Microsoft’s security team are in a great position to analyse trends in cyber security threats. Their figures are based on their internal scans of O365 email addresses and their latest report is based on over 470 billion messages. The results show that not only are the phishing attacks more often, but in a short space of time have become significantly sophisticated.
Technology is getting better at detecting phishing attacks, with machine learning improvements automatically blocking phishing emails. However, unfortunately, phishing continues to be a threat due to the human nature of it. Cyber criminals focus on human fear, panic, brand trust, or ignorance. They continue to use this method of attack due to the success they have with it.
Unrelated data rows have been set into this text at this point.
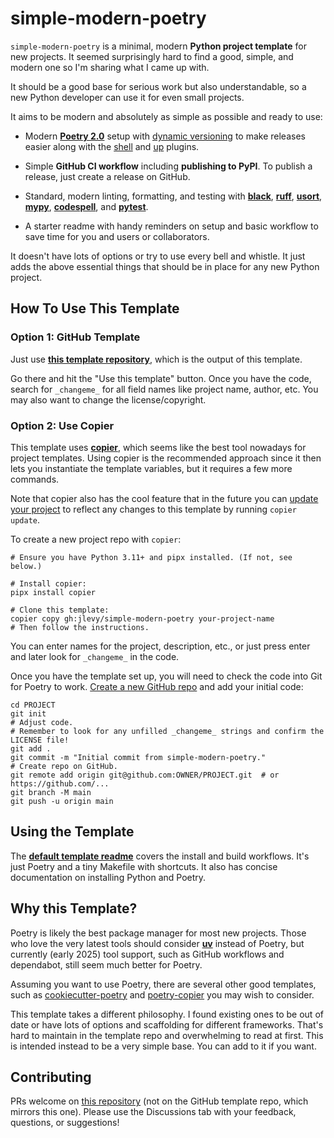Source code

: # simple-modern-poetry

`simple-modern-poetry` is a minimal, modern **Python project template** for new
projects. It seemed surprisingly hard to find a good, simple, and modern one so I'm
sharing what I came up with.

It should be a good base for serious work but also understandable, so a new Python
developer can use it for even small projects.

It aims to be modern and absolutely as simple as possible and ready to use:

- Modern [**Poetry 2.0**](https://github.com/python-poetry/poetry) setup with
  [dynamic versioning](https://github.com/mtkennerly/poetry-dynamic-versioning) to make
  releases easier along with the
  [shell](https://github.com/python-poetry/poetry-plugin-shell) and
  [up](https://github.com/MousaZeidBaker/poetry-plugin-up) plugins.

- Simple **GitHub CI workflow** including **publishing to PyPI**. To publish a release,
  just create a release on GitHub.

- Standard, modern linting, formatting, and testing with
  [**black**](https://github.com/psf/black),
  [**ruff**](https://github.com/charliermarsh/ruff),
  [**usort**](https://github.com/facebook/usort),
  [**mypy**](https://github.com/python/mypy),
  [**codespell**](https://github.com/codespell-project/codespell), and
  [**pytest**](https://github.com/pytest-dev/pytest).

- A starter readme with handy reminders on setup and basic workflow to save time for you
  and users or collaborators.

It doesn't have lots of options or try to use every bell and whistle.
It just adds the above essential things that should be in place for any new Python
project.

## How To Use This Template

### Option 1: GitHub Template

Just use
[**this template repository**](https://github.com/jlevy/simple-modern-poetry-template),
which is the output of this template.

Go there and hit the "Use this template" button.
Once you have the code, search for `_changeme_` for all field names like project name,
author, etc. You may also want to change the license/copyright.

### Option 2: Use Copier

This template uses [**copier**](https://github.com/copier-org/copier), which seems like
the best tool nowadays for project templates.
Using copier is the recommended approach since it then lets you instantiate the template
variables, but it requires a few more commands.

Note that copier also has the cool feature that in the future you can
[update your project](https://copier.readthedocs.io/en/latest/updating/) to reflect any
changes to this template by running `copier update`.

To create a new project repo with `copier`:

```shell
# Ensure you have Python 3.11+ and pipx installed. (If not, see below.)

# Install copier:
pipx install copier

# Clone this template:
copier copy gh:jlevy/simple-modern-poetry your-project-name
# Then follow the instructions.
```

You can enter names for the project, description, etc., or just press enter and later
look for `_changeme_` in the code.

Once you have the template set up, you will need to check the code into Git for Poetry
to work. [Create a new GitHub
repo](https://docs.github.com/en/repositories/creating-and-managing-repositories/creating-a-new-repository)
and add your initial code:

```shell
cd PROJECT
git init
# Adjust code. 
# Remember to look for any unfilled _changeme_ strings and confirm the LICENSE file!
git add .
git commit -m "Initial commit from simple-modern-poetry."
# Create repo on GitHub.
git remote add origin git@github.com:OWNER/PROJECT.git  # or https://github.com/...
git branch -M main
git push -u origin main
```

## Using the Template

The
[**default template readme**](https://github.com/jlevy/simple-modern-poetry-template)
covers the install and build workflows.
It's just Poetry and a tiny Makefile with shortcuts.
It also has concise documentation on installing Python and Poetry.

## Why this Template?

Poetry is likely the best package manager for most new projects.
Those who love the very latest tools should consider
[**uv**](https://github.com/astral-sh/uv) instead of Poetry, but currently (early 2025)
tool support, such as GitHub workflows and dependabot, still seem much better for
Poetry.

Assuming you want to use Poetry, there are several other good templates, such as
[cookiecutter-poetry](https://github.com/fpgmaas/cookiecutter-poetry) and
[poetry-copier](https://github.com/lukin0110/poetry-copier) you may wish to consider.

This template takes a different philosophy.
I found existing ones to be out of date or have lots of options and scaffolding for
different frameworks.
That's hard to maintain in the template repo and overwhelming to read at first.
This is intended instead to be a very simple base.
You can add to it if you want.

## Contributing

PRs welcome on [this repository](https://github.com/jlevy/simple-modern-poetry) (not on
the GitHub template repo, which mirrors this one).
Please use the Discussions tab with your feedback, questions, or suggestions!
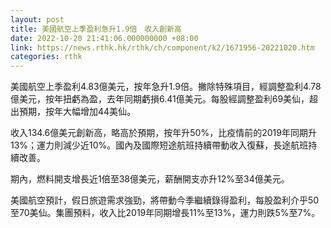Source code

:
 ```yaml
---
layout: post
title: 美國航空上季盈利急升1.9倍　收入創新高
date: 2022-10-20 21:41:06.000000000 +08:00
link: https://news.rthk.hk/rthk/ch/component/k2/1671956-20221020.htm
categories: rthk
---
```


美國航空上季盈利4.83億美元，按年急升1.9倍。撇除特殊項目，經調整盈利4.78億美元，按年扭虧為盈，去年同期虧損6.41億美元。每股經調整盈利69美仙，超出預期，按年大幅增加44美仙。

收入134.6億美元創新高，略高於預期，按年升50%，比疫情前的2019年同期升13%；運力則減少近10%。國內及國際短途航班持續帶動收入復蘇，長途航班持續改善。

期內，燃料開支增長近1倍至38億美元，薪酬開支亦升12%至34億美元。

美國航空預計，假日旅遊需求強勁，將帶動今季繼續錄得盈利，每股盈利介乎50至70美仙。集團預料，收入比2019年同期增長11%至13%，運力則跌5%至7%。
The Rise of Phishing Attacks
The report shows that not only are phishing attacks increasing, but they are becoming the criminals’ preferred attack method. Attackers are often able to convincingly impersonate users and domains. They bait victims with fake cloud storage links, engage in social engineering and create attachments that look similar to those commonly used in the organisation.
As we reported last week on Ransomware-as-a-service, cyber hacking services are now available to any aspiring cyber criminal in an ‘out-of-the-box’ format. Phishing attacks are also now available in kit form. These Phishing Kits clone popular websites and operate from temporary servers. They can be purchased from the Dark Web at reasonable prices.
On analysing the SIR, KnowBe4 note that simple diligence can defeat just about all the phishing attacks listed.
Most phishing messages succeed through social engineering tactics, leveraging blind trust, impulsiveness and lack of awareness. Proper organisation-wide security awareness training that focuses on recognising common phishing attacks and request response policies can drive down the phish-prone percentage of users dramatically.
Vendor Supply Chain
Both Microsoft and KnowBe4 also highlight that while companies must train their staff and internal users, they must also ensure that their vendors are doing the same. Supply chain attacks are another new area of focus for cyber criminals. These attacks tend to deliver malware that installs crypto-currency coin miners. Therefore, any outside vendor with access to your systems is a potential point of compromise.
The best defence is a layered approach to security that involves employee training & collaboration with digital supply chain partners.